> _TASK TO CARRY OUT_
Extract, from the records beneath this instruction, each line that contains the word "python".

***** RECORD EXTRACTS *****

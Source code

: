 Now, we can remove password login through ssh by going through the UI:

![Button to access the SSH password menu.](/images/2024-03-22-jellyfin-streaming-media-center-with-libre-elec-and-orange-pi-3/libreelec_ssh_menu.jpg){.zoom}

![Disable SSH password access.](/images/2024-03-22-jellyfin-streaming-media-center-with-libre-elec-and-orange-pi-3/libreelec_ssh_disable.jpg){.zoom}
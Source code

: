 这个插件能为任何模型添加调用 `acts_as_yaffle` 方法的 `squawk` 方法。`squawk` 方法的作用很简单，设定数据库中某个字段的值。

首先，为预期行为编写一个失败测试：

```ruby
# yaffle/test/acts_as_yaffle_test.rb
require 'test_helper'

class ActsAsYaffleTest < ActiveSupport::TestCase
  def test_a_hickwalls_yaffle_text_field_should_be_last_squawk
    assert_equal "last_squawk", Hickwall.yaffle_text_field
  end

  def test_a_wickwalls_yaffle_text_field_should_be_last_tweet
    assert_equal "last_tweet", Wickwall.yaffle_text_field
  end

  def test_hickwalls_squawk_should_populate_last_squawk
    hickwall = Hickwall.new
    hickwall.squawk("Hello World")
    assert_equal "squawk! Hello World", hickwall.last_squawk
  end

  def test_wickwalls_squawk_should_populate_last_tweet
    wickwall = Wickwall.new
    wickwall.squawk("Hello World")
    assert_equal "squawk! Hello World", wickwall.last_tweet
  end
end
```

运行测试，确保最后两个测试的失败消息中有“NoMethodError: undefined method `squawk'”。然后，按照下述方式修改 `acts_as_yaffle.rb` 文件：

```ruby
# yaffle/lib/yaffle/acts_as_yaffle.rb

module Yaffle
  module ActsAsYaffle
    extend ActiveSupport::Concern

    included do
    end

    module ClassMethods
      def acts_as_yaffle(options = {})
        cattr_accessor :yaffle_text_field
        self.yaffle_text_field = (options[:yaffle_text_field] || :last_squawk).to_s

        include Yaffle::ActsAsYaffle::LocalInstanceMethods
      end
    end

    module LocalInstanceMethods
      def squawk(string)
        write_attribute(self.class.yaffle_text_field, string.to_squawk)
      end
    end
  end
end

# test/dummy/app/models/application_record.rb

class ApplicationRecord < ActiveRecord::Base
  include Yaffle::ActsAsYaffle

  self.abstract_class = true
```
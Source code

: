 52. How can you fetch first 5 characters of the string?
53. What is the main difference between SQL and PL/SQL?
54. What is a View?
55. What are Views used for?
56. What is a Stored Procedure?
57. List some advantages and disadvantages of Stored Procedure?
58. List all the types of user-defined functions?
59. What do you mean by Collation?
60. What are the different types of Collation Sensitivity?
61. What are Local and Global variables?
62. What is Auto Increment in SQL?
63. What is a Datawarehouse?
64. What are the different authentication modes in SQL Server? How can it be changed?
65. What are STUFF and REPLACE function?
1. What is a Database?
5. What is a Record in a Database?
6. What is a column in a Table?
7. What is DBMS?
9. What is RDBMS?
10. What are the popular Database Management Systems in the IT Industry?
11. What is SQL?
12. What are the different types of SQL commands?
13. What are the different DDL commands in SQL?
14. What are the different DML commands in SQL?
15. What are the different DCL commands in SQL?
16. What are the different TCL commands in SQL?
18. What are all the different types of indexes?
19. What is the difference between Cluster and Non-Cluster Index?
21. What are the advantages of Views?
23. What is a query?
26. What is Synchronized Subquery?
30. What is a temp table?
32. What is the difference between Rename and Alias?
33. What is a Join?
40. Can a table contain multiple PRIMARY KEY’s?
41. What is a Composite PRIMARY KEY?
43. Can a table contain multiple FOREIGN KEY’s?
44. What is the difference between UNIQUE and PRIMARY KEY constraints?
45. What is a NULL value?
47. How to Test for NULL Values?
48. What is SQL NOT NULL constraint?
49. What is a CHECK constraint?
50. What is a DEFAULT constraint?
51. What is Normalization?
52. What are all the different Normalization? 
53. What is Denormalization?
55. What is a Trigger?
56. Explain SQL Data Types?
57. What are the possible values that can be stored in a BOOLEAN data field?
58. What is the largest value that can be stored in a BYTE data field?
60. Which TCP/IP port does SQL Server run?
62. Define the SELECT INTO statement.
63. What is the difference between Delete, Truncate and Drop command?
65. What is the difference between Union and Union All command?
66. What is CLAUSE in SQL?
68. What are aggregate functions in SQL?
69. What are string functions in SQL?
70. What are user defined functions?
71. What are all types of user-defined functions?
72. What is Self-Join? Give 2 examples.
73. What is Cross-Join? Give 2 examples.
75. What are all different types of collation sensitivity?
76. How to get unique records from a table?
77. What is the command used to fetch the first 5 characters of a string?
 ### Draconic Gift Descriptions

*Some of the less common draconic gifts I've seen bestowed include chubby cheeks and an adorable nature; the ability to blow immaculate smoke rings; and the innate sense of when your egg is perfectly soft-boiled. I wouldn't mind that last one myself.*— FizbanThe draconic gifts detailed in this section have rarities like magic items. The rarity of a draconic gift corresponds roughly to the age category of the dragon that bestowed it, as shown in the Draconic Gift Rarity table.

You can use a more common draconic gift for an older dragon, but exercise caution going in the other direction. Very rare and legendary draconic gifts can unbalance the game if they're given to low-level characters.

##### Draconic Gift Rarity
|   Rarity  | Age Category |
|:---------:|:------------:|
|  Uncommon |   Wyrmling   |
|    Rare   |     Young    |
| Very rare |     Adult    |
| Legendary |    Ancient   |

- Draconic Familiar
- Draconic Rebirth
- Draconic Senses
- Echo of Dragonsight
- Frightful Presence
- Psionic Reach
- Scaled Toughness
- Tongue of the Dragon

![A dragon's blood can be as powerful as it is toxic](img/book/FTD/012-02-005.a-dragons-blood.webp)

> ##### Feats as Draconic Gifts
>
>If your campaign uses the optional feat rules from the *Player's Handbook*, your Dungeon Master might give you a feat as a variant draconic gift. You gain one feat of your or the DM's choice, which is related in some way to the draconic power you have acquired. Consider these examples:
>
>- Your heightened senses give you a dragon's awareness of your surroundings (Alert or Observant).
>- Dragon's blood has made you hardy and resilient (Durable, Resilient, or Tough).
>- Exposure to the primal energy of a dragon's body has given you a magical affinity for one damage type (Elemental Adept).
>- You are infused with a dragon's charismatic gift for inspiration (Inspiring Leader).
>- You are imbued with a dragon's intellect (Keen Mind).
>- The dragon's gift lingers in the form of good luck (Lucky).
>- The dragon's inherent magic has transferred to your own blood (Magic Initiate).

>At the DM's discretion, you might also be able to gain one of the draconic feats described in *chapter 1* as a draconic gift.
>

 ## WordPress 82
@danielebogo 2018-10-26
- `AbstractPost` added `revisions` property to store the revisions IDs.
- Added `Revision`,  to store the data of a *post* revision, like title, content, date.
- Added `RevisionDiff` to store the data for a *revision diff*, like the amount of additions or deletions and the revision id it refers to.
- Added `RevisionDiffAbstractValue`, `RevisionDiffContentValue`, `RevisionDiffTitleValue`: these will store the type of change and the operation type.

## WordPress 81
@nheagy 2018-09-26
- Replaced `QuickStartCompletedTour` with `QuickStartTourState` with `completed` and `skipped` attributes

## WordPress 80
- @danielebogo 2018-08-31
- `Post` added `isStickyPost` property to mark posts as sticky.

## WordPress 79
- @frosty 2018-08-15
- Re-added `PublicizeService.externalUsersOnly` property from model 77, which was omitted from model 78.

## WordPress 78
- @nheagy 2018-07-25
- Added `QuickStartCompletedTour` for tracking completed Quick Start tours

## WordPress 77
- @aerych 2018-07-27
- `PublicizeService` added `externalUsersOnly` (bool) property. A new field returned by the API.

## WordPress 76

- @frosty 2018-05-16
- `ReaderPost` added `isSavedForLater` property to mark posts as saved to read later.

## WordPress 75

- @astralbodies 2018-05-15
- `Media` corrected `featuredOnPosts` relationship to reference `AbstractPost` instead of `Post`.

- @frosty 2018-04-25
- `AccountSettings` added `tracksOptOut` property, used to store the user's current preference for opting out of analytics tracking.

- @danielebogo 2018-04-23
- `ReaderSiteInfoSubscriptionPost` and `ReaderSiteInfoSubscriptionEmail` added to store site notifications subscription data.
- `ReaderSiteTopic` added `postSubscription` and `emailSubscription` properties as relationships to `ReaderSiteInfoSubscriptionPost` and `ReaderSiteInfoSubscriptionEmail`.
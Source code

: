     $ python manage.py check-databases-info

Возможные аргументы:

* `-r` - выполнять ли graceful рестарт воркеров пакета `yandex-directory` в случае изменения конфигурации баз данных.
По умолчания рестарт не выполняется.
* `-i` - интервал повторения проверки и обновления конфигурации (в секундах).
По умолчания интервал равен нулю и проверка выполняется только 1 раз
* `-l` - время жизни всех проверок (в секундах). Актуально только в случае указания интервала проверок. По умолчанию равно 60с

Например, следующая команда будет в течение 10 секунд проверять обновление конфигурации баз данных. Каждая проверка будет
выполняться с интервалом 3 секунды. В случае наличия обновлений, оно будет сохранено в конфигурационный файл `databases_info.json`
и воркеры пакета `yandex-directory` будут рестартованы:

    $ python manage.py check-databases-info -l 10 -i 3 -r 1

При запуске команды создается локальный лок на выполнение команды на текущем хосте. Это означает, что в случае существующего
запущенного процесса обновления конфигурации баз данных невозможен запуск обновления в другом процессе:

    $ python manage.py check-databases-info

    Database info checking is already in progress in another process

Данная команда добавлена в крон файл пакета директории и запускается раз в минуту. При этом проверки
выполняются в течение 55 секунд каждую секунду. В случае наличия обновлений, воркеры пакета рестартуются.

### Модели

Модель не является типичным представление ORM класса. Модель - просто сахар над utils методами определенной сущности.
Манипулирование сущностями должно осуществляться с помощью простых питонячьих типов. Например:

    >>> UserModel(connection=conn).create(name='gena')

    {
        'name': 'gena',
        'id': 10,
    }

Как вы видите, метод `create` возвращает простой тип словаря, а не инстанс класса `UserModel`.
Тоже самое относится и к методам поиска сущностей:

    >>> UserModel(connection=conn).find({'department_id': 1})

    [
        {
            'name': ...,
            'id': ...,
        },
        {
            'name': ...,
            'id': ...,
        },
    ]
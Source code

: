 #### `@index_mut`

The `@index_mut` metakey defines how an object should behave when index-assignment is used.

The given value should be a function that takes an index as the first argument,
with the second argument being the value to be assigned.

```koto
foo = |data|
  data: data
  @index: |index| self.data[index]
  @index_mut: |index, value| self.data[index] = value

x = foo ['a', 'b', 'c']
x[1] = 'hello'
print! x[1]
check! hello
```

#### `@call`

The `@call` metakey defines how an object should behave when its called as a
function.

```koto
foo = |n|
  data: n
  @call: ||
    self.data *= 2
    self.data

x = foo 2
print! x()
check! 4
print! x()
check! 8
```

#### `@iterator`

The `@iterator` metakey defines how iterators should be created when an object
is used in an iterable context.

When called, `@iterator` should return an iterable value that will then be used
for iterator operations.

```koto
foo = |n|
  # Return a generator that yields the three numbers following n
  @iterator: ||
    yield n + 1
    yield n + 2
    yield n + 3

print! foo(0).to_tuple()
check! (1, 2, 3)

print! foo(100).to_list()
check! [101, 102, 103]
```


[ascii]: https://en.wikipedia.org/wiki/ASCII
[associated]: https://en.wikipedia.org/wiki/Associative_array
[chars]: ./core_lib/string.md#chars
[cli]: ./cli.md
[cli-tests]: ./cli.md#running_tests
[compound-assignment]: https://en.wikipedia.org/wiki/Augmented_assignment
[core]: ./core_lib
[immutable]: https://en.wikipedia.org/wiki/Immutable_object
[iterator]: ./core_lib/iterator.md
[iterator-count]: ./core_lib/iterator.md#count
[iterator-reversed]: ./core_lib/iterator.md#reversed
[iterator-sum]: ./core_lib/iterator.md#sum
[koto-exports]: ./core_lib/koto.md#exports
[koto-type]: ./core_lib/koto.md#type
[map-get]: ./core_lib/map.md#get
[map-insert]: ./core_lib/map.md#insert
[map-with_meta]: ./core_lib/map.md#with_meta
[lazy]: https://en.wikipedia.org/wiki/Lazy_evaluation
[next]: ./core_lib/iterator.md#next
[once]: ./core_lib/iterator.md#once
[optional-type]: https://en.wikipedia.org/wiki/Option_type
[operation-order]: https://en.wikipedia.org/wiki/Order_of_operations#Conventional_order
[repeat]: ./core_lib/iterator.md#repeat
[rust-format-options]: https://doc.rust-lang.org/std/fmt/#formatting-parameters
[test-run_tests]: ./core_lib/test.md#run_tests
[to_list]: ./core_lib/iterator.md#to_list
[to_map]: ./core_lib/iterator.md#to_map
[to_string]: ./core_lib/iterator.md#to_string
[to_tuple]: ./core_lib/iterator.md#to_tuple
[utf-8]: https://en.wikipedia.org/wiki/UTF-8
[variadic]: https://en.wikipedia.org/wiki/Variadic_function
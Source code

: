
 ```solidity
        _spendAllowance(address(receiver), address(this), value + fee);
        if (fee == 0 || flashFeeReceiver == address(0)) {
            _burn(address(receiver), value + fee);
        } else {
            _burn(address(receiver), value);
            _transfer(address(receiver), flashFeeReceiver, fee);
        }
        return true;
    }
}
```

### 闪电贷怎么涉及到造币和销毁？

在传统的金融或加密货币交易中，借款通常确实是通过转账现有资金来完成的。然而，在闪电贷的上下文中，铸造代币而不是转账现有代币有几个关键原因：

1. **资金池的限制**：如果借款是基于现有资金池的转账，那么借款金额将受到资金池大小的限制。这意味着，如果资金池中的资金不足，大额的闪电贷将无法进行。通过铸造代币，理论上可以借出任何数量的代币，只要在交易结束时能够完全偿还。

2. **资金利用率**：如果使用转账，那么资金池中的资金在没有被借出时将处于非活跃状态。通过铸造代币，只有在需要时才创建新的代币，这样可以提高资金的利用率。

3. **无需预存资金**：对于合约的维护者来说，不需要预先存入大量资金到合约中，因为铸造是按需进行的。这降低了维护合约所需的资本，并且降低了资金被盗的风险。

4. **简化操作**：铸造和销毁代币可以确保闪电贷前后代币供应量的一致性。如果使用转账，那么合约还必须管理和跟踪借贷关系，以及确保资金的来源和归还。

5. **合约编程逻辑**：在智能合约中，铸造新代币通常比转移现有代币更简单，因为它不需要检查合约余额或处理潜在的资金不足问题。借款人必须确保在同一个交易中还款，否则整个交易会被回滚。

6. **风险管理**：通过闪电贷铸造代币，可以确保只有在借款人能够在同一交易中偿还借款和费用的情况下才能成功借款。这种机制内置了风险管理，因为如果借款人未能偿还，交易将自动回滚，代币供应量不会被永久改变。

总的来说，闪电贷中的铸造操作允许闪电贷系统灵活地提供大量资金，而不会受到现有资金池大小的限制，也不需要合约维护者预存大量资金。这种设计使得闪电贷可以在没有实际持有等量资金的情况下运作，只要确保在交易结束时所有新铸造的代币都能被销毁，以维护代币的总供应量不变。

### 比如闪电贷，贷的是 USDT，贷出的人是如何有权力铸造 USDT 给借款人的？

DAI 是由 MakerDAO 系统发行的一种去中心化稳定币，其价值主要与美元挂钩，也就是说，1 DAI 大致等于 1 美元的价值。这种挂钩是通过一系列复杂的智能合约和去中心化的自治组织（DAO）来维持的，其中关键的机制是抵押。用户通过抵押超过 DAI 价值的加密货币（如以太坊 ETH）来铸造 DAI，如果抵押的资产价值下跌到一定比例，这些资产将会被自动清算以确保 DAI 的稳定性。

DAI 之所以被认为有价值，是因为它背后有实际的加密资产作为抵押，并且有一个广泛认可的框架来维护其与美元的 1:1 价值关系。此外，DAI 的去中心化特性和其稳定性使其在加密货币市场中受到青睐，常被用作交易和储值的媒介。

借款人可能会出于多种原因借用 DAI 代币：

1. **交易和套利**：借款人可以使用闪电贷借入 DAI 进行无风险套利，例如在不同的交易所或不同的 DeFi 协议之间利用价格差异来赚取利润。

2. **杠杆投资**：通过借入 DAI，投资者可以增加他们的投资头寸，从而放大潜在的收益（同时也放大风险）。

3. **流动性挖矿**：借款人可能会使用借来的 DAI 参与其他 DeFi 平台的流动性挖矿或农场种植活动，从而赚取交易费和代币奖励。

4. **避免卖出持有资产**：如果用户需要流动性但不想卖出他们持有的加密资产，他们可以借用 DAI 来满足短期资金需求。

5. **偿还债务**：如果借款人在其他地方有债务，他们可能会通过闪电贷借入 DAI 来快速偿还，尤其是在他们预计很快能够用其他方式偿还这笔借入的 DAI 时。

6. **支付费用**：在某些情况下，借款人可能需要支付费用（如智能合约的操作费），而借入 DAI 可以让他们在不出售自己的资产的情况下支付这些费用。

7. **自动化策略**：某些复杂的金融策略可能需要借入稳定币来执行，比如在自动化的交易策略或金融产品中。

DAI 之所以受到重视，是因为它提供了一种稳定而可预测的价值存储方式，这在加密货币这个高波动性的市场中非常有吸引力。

*****

> _RESPONSE TO THE TASK_
:     $ python manage.py check-databases-info
    $ python manage.py check-databases-info -l 10 -i 3 -r 1
    $ python manage.py check-databases-info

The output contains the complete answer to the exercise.